Towards an integrated data science of complex natural systems
Involved JARA CSD members: Martin Grohe, Moritz Helias, Abigail Morrison, Holger Rauhut, Michael Schaub
Abstract: Quantitative natural sciences have a long, successful history of obtaining insights into nature by applying a reductionist, model-driven approach to explain empirical observations from a small set of principles. Identifying these principles is the very objective of science, and our ability to comprehend and ultimately control our world critically hinges on this deep understanding of nature.
The rapid progress in data science witnessed over recent years goes in the reverse direction: instead of starting with a mechanistic, generative model and using experimental data and simulations to challenge and improve the model, we directly learn a high-dimensional (statistical) description of the data. This data-driven paradigm has enabled us to make high-precision predictions about nature, even in situations where a mechanistic understanding of the underlying processes still eludes us. However, the data-driven approach lacks the defining feature of natural science: the fostering of our mechanistic understanding of natural processes.
Can both of these perspectives be aligned? In this project we we will work on core challenges and critical steps required towards consolidating model- and data-driven research methodologies to develop a novel form of hybrid modeling: a mechanism-informed data science for complex natural systems.

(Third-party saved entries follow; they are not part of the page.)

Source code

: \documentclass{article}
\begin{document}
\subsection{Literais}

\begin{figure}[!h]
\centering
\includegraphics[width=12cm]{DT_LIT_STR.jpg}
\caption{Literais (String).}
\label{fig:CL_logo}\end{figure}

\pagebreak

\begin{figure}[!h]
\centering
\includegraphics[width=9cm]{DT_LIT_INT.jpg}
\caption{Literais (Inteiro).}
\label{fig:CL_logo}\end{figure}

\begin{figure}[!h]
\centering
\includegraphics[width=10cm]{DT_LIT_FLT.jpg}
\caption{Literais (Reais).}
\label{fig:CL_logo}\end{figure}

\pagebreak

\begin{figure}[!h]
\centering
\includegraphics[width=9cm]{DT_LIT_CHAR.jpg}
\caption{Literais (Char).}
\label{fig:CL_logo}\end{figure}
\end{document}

Deep Image Data Analysis for Precision Medical Imaging
Involved JARA CSD member: Volkmar Schulz
Abstract: Modern medical imaging devices generate an ever-increasing data volume of surging information granularity. In order to cope with this high data volume, the acquired raw data are currently heavily filtered and compressed using classical, historically developed signal processing techniques.
Research in this field shows that the raw data contain a large amount of unused information with an unexplored high diagnostic value. The proposed project aims to unlock the full potential of this buried treasure of information for the medical imaging sector. To achieve this goal, the project will develop the next- generation high-performance simulation and processing platform that will enable us to explore new ultrafast simulation, deep learning, and statistical and numerical methods. The platform will be developed and demonstrated for a first application of advanced positron emission tomography (PET). Clinical research devices for neuro, whole-body and breast imaging are currently being developed at RWTH Aachen together with Forschungszentrum Juelich. These unique devices allow unrestricted access to uncompressed, untruncated raw sensor data and thus offer a unrivaled data source for research towards novel data processing and simulation methods.
Involved JARA CSD members: Harrie-Jan Hendricks-Franssen, Harry Vereecken, Florian Wellmann
Abstract: Geoscientific studies have a major global economic and societal impact: They are fundamental to understanding the physical, chemical, biogeochemical and biological processes of the Earth, in order to develop forecasts, and derive strategies for action – and this aspect is also evident in the fact that modeling of Earth and Environment is identified as one of the “Grand Challenge Problems” in the House of Simulation and Data Science of JARA-CSD. Although geoscientific investigations are extremely diverse, they share cross-sectional methodologies, as uncertainty quantification and data assimilation. Due to the computationally demanding nature of these crosssectional methodologies, High-Performance Computing (HPC) is of significant importance.
Particularly challenging are the systematic acquisition and processing of large quantities of geoscientific data, the extraction of relevant parameters from these data, the integration of novel machine learning approaches, and the validation of statistical models. However, the present-day education of Geoscientists is lacking detailed methodological training in this field – while, at the same time, novel computational paradigms emerge (e.g. an increased use of GPU systems), and machine learning and data processing methods evolve at and unprecedented speed.
Our aim is to close the gap between geoscientific domain knowledge and cutting-edge computational methods. The main outcome of this project is consequently an application for a DFG Research Training Group (RTG) with a focus on HPC in Geosciences. In order to strengthen this application, we will reach out to our community and related fields to identify future challenges in Computational Geosciences with a special focus on HPC and prepare a joint publication on the topic. These measures will not only allow us to prepare the educational basis to train the next generation of experts in the field, but also significantly increase the visibility of related research in JARA CSD.